This project is an end-to-end Counter-Strike 2 Chatbot that provides real-time answers to user queries about the game. Built entirely using Flask, the chatbot allows users to ask questions about game economy, map strategies, skins, and more.
The backend leverages TF-IDF vectorization and Logistic Regression for intent classification, ensuring precise and relevant responses.
- Flask-Powered Chat Interface:
- The entire chatbot runs on Flask, handling both frontend and backend.
- Users can type questions and receive instant responses.
- Supports queries about game economy, map strategies, skins, and general gameplay tips.
- Intent Classification with Machine Learning:
- Utilizes TF-IDF (Term Frequency-Inverse Document Frequency) for feature extraction.

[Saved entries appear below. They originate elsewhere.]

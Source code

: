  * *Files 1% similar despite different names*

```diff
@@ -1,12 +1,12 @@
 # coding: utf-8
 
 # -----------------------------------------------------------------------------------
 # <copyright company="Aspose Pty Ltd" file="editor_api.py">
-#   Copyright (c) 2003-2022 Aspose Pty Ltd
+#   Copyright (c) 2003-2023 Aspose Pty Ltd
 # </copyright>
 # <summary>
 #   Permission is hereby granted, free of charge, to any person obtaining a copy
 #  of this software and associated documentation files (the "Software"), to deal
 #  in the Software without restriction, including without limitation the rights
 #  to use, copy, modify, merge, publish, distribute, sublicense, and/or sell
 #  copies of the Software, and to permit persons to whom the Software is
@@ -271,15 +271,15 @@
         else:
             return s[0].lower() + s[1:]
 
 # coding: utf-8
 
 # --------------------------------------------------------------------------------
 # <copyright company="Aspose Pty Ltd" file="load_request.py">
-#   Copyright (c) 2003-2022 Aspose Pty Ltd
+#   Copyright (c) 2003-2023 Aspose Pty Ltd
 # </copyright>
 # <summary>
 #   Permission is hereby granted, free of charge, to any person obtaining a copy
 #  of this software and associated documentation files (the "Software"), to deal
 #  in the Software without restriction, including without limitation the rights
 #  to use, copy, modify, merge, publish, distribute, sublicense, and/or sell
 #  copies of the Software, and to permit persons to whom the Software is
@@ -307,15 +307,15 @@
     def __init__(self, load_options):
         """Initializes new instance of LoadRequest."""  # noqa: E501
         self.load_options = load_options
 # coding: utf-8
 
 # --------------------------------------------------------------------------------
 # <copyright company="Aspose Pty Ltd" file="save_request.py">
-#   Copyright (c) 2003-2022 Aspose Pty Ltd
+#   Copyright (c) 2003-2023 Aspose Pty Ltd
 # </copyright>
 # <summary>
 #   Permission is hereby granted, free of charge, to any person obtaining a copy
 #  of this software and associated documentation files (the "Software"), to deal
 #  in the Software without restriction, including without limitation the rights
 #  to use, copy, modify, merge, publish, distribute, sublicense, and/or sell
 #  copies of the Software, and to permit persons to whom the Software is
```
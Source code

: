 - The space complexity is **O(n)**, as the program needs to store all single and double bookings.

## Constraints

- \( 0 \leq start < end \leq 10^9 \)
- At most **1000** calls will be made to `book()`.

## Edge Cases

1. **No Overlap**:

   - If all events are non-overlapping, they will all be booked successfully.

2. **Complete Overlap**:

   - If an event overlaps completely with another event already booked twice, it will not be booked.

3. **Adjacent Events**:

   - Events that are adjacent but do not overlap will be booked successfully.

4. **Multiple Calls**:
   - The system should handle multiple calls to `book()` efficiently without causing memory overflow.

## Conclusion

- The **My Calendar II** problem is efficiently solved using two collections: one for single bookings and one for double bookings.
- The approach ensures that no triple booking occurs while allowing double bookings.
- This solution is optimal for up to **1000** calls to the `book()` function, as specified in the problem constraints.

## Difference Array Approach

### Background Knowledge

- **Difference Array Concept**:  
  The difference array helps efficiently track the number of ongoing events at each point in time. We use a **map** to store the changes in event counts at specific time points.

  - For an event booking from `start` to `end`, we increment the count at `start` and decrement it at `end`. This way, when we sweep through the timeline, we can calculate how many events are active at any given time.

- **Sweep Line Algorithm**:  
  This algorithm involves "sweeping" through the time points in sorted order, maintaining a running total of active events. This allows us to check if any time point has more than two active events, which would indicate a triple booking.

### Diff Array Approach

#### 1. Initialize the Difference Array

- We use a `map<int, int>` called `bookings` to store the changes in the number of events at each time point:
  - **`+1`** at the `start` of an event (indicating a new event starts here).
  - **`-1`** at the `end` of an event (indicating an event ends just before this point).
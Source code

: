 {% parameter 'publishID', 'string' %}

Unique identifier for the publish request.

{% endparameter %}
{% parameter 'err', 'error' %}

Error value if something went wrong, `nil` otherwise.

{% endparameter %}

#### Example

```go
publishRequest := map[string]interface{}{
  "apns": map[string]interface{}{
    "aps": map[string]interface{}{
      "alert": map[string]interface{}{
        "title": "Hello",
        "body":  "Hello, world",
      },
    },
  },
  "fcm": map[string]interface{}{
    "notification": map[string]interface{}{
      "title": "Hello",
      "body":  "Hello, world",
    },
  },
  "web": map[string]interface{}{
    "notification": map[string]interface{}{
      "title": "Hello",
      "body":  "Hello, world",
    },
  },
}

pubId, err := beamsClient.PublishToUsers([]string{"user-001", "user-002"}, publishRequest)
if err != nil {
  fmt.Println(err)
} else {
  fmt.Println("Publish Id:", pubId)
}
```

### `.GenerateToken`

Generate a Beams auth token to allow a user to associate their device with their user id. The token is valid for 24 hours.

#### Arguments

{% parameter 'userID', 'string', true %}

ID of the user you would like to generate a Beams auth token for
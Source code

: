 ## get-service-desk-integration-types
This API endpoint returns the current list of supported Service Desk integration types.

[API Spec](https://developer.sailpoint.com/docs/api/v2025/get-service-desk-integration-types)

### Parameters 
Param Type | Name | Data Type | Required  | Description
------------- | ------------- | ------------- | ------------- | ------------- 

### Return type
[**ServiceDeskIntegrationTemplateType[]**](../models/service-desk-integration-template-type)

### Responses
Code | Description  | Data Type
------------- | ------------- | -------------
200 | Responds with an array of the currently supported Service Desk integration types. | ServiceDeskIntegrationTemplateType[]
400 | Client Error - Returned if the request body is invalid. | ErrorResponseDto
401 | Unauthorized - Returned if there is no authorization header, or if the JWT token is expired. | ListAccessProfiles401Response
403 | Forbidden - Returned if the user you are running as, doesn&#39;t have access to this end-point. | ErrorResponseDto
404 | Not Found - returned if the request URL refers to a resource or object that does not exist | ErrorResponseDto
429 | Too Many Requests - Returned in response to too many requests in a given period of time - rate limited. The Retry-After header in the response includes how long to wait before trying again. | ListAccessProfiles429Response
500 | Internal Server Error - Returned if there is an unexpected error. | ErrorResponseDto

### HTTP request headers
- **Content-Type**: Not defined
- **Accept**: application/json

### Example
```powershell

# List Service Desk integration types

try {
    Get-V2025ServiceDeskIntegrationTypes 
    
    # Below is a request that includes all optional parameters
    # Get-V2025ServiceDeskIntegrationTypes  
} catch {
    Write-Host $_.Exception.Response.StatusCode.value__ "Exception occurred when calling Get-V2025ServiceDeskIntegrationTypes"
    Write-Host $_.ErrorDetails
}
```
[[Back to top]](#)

- Logistic Regression model classifies user queries into predefined categories.
- Ensures fast and accurate response generation.
- User Input:
- Users enter their queries via the Flask-based chat interface (e.g., "What is the best economy strategy for Mirage?").
- Backend Processing:
- The input text is processed using TF-IDF vectorization.
- The Logistic Regression model predicts the intent of the query.
- A relevant response is retrieved from the predefined knowledge base.
- Response Generation:
- Flask sends the generated response back to the user via the chat interface.
- Python 3.8+
- Required Libraries:
pip install flask nltk pandas scikit-learn
This project is licensed under the MIT License. See the LICENSE file for details.